Imagine a world where your destiny has already been decided…by your future self.
It’s Callie’s seventeenth birthday and, like everyone else, she’s eagerly awaiting her vision―a memory sent back in time to sculpt each citizen into the person they’re meant to be. A world-class swimmer. A renowned scientist.
Or in Callie’s case, a criminal.
In her vision, she sees herself murdering her gifted younger sister. Before she can process what it means, Callie is arrested and placed in Limbo―a prison for those destined to break the law. With the help of her childhood crush, Logan, a boy she hasn’t spoken to in five years, she escapes the hellish prison.
But on the run from her future, as well as the government, Callie sets in motion a chain of events that she hopes will change her fate. If not, she must figure out how to protect her sister from the biggest threat of all—Callie, herself.
I received a copy from the publisher via NetGalley in exchange for an honest review. This review is based on an uncorrected Netgalley proof.
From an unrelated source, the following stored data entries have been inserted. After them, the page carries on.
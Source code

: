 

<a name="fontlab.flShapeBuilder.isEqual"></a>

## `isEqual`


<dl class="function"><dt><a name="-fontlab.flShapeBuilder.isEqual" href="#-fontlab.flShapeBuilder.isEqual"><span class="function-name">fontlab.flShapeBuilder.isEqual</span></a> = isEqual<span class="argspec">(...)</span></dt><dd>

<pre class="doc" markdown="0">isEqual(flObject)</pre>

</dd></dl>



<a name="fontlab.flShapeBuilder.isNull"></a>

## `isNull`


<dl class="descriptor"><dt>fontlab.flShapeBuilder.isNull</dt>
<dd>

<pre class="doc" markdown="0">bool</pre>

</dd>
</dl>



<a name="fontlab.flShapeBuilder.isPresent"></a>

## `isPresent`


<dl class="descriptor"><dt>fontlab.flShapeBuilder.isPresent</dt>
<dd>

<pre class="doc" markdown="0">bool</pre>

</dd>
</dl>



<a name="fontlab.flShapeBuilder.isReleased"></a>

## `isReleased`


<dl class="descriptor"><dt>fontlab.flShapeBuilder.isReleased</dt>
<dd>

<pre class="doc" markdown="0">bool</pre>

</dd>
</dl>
With its engaging premise, Forget Tomorrow by Pintip Dunn immediately drew my interest. Though I am not as fluent in the free will versus determinism debate as I would like, the contents of the dialectic fascinate me more than the truth itself. If you share my perspective, then perhaps you will enjoy Forget Tomorrow, which offers some surprising insight into the question as well as a subtle discourse on social constructionism.